L: Climate change is a thing, and I was pretty worried about it. XR were the only people I saw doing something about it. For example, I don’t know if you remember the 2018 thing where they shut down London and the result of that was that the government declared a climate emergency. That demand was met. Even though…
D: …the government haven’t acted on it lol.
L: Easy to say, ‘there’s an emergency’. Still, that felt like it was doing more than anyone else I’d seen at the time.
D: Upon joining what was your initial impression about their politics and stuff?
L: The first meeting I went to was in this little meeting space, everyone sat in a circle, and we talked about why we were here. When I say it like that it sounds kind of religious lol.
D: Cult!
L: So, they went round the circle, and everyone said their own reasons. I distinctly remember my response to that question which is quite indicative… of the XR ‘rebel’ (that’s what everyone’s called, a rebel) mindset which was basically, climate change is a big problem and the way that change has been achieved in the past, that’s proven to work, is people like the suffragettes, MLK and Gandhi. So, I felt like XR was part of a lineage, almost, of positive social change. Everyone was pretty nice, obviously, as you might not be surprised to hear, it was quite white middle class. I was the youngest there by quite a way.
D: I’m surprised. A lot of people involved in XR are quite young and stuff.
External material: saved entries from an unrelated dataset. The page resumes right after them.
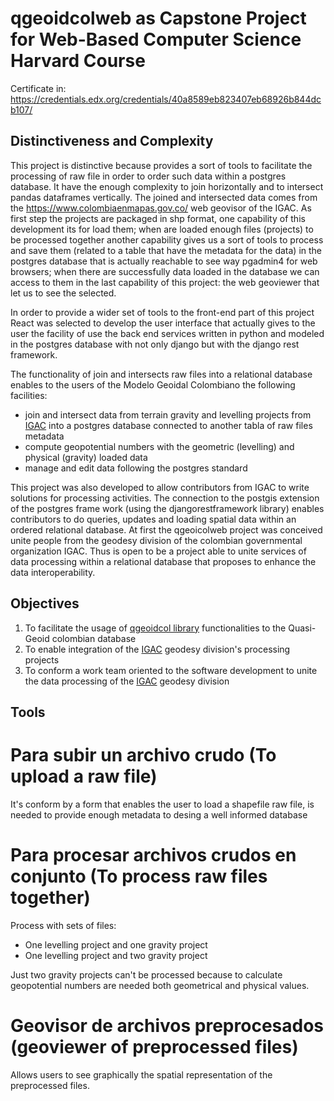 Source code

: 


# qgeoidcolweb as Capstone Project for Web-Based Computer Science Harvard Course

Certificate in: https://credentials.edx.org/credentials/40a8589eb823407eb68926b844dcb107/

## Distinctiveness and Complexity

This project is distinctive because provides a sort of tools to facilitate the processing of raw file in order to order such data within a postgres database. It have the enough complexity to join horizontally and to intersect pandas dataframes vertically. The joined and intersected data comes from the https://www.colombiaenmapas.gov.co/ web geovisor of the IGAC. As first step the projects are packaged in shp format, one capability of this development its for load them; when are loaded enough files (projects) to be processed together another capability gives us a sort of tools to process and save them (related to a table that have the metadata for the data) in the postgres  database that is actually reachable to see way pgadmin4 for web browsers; when there are successfully data loaded in the database we can access to them in the last capability of this project: the web geoviewer that let us to see the selected.

In order to provide a wider set of tools to the front-end part of this project React was selected to develop the user interface that actually gives to the user the facility of use the back end services written in python and modeled in the postgres database with not only django but with the django rest framework.

The functionality of join and intersects raw files into a relational database enables to the users of the Modelo Geoidal Colombiano the following facilities:
- join and intersect data from terrain gravity and levelling projects from [IGAC](https://geoportal.igac.gov.co/contenido/datos-abiertos-geodesia) into a postgres database connected to another tabla of raw files metadata
- compute geopotential numbers with the geometric (levelling) and physical (gravity) loaded data
- manage and edit data following the postgres standard

This project was also developed to allow contributors from IGAC to write solutions for processing activities. The connection to the postgis extension of the postgres frame work (using the djangorestframework library) enables contributors to do queries, updates and loading spatial data within an ordered relational database. At first the qgeoicolweb project was conceived unite people from the geodesy division of the colombian governmental organization IGAC. Thus is open to be a project able to unite services of data processing within a relational database that proposes to enhance the data interoperability.


## Objectives

1. To facilitate the usage of [qgeoidcol library](https://github.com/nicalcoca/qgeoidcol) functionalities to the Quasi-Geoid colombian database
2. To enable integration of the [IGAC](https://geoportal.igac.gov.co/contenido/datos-abiertos-geodesia) geodesy division's processing projects 
3. To conform a work team oriented to the software development to unite the data processing of the [IGAC](https://geoportal.igac.gov.co/contenido/datos-abiertos-geodesia) geodesy division


## Tools

# Para subir un archivo crudo (To upload a raw file)

It's conform by a form that enables the user to load a shapefile raw file, is needed to provide enough metadata to desing a well informed database


# Para procesar archivos crudos en conjunto (To process raw files together)

Process with sets of files:
- One levelling project and one gravity project
- One levelling project and two gravity project

Just two gravity projects can't be processed because to calculate geopotential numbers are needed both geometrical and physical values.


# Geovisor de archivos preprocesados (geoviewer of preprocessed files)

Allows users to see graphically the spatial representation of the preprocessed files.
L: Well, it depends on where you are I suppose. There was a couple of people who were not too old, but I was definitely the youngest. So, the way we did meetings was by having a facilitator of the meeting, but anyone was allowed to speak. If you wanted to make a point, you’d put up one finger and the facilitators job is remembering the order of fingers going up because people might want to talk about something next. Then you can put up two fingers if you have a direct point about something and the facilitator lets you makes the point and then the first person carries on. I did like and still like that way of doing things. It gave me more confidence to speak and not feel like I was going to get cut off and also not feel like I was going to cut someone else off.
D: Yeah, a lot of ‘radical’ spaces use a similar sort of thing. But I’m glad where you went had that as well, but of course you’ve had other experiences.
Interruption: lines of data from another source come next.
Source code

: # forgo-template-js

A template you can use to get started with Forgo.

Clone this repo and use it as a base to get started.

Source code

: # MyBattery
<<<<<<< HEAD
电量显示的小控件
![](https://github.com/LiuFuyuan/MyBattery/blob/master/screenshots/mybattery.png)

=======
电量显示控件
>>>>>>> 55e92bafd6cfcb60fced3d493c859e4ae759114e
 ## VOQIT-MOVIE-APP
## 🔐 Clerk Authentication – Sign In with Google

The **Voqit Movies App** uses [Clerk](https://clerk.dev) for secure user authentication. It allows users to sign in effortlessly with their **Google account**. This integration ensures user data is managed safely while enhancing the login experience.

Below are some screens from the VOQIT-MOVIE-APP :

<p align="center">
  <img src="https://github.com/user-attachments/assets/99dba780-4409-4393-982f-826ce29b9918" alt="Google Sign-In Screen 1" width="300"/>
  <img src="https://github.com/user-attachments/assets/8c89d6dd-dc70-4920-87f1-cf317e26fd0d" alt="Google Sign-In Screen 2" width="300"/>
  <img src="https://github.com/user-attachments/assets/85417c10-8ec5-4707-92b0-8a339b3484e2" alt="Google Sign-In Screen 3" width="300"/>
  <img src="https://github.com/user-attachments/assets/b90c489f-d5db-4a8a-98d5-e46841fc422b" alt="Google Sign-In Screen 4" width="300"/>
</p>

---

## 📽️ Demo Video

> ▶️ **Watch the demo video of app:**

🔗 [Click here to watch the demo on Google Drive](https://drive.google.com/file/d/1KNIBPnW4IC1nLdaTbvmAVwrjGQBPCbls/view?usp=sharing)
D: What kind of experiences did you have whilst in XR?
L: It’s not like it was overtly horrible, although it could have been! I came very close to being arrested on an action and I’m now very grateful that I didn’t. At the time I was mildly disappointed!
D: Really?! You were like, ‘damn, [I’m] upset I’m not in handcuffs right now?’ I’ve never said that in my whole life lol.
L: I know and obviously it’s a heavily white privileged kind of thinking and I was aware of my privilege and felt like I wanted to weaponise it, but yeah.
D: Yeah… it’s a valid thing to do [weaponise your privilege], lots of white allies will put themselves at risk because they know that they can get away with slightly more than a non-white person, there’s tonnes of footage of that. Especially at the Black Lives Matter rallies where they’d have a row of white guys at the front so they wouldn’t get shot by rubber bullets.
L: I love that, but that’s in the aim of people not being arrested, which is the good thing.
D: No, you’re right, they linked arms to make sure no-one could get knocked out of the crowd [try and find a picture of this from Portland?] and they had this white guy group blocking this massive block of black and brown people from being hit with rubber bullets, yeah nasty fuck the police.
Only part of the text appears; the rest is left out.